>>
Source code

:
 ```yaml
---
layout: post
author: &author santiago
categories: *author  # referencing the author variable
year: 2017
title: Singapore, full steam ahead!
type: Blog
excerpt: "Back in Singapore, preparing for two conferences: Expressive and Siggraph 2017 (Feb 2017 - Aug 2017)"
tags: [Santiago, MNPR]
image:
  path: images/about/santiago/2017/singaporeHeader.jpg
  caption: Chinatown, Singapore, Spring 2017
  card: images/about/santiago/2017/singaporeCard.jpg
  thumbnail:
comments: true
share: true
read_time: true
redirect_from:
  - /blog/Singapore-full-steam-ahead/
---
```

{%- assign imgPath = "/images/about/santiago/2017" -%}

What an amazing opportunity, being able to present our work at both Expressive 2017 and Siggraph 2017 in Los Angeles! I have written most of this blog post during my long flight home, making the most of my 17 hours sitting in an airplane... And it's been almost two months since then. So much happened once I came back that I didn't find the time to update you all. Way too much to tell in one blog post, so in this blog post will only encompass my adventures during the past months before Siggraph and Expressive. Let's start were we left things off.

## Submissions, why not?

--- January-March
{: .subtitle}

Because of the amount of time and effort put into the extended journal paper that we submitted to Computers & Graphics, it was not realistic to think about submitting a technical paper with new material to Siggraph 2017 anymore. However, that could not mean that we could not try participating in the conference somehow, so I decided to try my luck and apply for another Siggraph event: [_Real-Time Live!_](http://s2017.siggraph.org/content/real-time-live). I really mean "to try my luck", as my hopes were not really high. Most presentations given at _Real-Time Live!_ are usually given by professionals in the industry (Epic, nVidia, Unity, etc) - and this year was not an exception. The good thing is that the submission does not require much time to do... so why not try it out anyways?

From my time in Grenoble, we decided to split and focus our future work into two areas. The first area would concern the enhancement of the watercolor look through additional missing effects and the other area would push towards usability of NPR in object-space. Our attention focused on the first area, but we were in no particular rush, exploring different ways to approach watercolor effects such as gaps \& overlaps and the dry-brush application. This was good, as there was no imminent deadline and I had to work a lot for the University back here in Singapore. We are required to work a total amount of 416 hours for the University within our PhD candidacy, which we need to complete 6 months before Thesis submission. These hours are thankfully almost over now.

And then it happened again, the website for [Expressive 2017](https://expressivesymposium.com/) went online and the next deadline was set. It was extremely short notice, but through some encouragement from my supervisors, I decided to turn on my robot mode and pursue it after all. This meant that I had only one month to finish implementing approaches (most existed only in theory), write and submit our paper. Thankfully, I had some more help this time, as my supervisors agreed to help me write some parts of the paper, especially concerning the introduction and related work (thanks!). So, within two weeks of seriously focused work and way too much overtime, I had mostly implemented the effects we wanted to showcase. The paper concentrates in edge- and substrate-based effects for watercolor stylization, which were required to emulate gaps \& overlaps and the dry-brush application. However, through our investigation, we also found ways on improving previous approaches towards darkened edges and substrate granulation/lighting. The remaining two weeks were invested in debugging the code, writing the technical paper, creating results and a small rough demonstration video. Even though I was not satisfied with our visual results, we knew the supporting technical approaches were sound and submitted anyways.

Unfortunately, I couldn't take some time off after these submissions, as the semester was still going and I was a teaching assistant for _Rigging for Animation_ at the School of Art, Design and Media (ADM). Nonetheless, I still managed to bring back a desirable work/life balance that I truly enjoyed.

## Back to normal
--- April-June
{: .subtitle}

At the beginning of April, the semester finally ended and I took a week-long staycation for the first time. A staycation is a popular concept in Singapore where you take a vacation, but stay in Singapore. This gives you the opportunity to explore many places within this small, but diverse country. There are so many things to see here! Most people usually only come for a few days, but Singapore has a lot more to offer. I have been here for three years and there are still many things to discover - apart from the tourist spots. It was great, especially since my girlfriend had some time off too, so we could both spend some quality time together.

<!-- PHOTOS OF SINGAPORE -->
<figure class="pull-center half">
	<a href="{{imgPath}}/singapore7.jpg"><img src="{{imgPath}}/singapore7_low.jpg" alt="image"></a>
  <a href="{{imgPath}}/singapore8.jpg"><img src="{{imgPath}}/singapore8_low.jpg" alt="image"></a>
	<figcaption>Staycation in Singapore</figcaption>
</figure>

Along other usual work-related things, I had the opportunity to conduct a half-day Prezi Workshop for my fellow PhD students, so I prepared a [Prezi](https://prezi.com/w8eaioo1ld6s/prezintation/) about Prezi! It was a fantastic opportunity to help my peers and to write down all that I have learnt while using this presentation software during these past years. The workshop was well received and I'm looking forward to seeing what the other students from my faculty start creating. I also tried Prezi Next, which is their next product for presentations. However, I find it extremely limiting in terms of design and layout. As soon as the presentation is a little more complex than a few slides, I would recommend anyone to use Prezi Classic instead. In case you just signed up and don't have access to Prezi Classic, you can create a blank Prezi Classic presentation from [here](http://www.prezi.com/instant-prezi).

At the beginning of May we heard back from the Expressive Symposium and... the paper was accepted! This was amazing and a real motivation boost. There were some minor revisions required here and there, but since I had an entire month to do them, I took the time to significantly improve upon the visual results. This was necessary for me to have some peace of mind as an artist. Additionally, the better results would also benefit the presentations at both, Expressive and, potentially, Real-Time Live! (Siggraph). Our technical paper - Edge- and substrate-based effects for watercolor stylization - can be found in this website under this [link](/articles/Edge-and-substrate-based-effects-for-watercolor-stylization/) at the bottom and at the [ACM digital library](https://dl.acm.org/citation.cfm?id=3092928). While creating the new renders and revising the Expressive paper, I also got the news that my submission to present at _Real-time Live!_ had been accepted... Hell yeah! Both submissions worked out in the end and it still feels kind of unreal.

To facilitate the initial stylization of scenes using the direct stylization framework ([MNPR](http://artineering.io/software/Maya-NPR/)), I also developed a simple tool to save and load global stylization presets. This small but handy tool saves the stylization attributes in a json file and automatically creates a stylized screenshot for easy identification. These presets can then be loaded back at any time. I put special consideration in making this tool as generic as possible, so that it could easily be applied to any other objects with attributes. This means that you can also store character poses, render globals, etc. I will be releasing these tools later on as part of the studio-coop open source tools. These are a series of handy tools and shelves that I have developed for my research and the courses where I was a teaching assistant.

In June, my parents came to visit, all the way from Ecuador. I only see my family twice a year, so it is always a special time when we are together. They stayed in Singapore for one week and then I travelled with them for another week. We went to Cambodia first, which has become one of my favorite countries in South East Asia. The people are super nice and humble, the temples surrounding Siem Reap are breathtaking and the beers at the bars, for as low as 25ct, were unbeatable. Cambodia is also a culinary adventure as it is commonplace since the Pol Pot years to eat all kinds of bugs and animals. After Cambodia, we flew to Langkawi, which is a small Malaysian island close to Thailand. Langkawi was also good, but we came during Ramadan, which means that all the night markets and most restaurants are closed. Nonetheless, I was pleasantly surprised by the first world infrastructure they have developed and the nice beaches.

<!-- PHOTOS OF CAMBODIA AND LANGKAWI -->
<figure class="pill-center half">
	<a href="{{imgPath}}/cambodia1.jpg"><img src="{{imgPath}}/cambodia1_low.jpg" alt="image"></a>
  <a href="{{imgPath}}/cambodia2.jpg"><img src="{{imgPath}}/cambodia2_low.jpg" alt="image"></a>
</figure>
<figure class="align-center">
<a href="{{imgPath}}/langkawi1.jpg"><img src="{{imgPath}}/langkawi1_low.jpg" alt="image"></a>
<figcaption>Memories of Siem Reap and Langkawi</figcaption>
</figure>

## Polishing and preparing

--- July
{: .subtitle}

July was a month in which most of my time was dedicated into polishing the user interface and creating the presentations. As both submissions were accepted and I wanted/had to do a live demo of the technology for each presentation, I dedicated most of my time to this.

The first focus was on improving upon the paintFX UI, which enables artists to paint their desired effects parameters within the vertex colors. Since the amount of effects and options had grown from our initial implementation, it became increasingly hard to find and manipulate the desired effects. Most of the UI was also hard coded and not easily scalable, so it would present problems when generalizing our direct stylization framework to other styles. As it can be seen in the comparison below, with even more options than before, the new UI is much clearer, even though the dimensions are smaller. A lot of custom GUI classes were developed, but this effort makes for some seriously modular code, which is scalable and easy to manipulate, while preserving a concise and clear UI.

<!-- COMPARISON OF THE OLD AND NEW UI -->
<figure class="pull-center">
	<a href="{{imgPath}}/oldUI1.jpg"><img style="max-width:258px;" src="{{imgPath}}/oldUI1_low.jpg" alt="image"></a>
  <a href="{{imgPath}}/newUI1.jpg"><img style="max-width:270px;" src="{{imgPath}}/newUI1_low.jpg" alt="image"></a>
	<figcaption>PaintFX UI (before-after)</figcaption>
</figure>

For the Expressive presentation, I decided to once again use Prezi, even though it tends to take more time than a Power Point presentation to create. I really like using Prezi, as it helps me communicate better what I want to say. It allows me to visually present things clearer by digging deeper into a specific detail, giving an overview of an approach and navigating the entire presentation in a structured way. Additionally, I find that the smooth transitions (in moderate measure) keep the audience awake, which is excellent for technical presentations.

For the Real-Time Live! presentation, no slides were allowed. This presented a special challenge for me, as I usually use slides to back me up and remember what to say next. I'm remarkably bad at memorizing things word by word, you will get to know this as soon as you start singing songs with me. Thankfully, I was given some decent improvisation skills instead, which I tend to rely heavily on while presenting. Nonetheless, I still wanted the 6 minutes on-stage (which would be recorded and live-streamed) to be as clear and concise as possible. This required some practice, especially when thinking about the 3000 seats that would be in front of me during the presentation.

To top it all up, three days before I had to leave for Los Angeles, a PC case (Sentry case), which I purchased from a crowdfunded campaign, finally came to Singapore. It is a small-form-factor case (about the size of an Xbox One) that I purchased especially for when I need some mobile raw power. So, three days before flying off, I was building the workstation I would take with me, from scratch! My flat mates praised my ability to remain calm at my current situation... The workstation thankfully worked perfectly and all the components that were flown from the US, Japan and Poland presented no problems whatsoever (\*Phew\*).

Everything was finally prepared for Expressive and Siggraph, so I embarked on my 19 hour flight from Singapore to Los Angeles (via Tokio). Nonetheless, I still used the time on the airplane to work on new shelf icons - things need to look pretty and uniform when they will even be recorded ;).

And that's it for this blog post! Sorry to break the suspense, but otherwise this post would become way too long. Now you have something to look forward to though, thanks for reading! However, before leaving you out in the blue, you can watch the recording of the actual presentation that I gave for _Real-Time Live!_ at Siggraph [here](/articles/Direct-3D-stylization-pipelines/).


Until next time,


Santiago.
<<
- WHAT NEEDS TO BE DONE -
Check every line of the entries above for the word "preparing" and report how many lines contain it, giving the number only.

- SOLVED EXERCISE -
2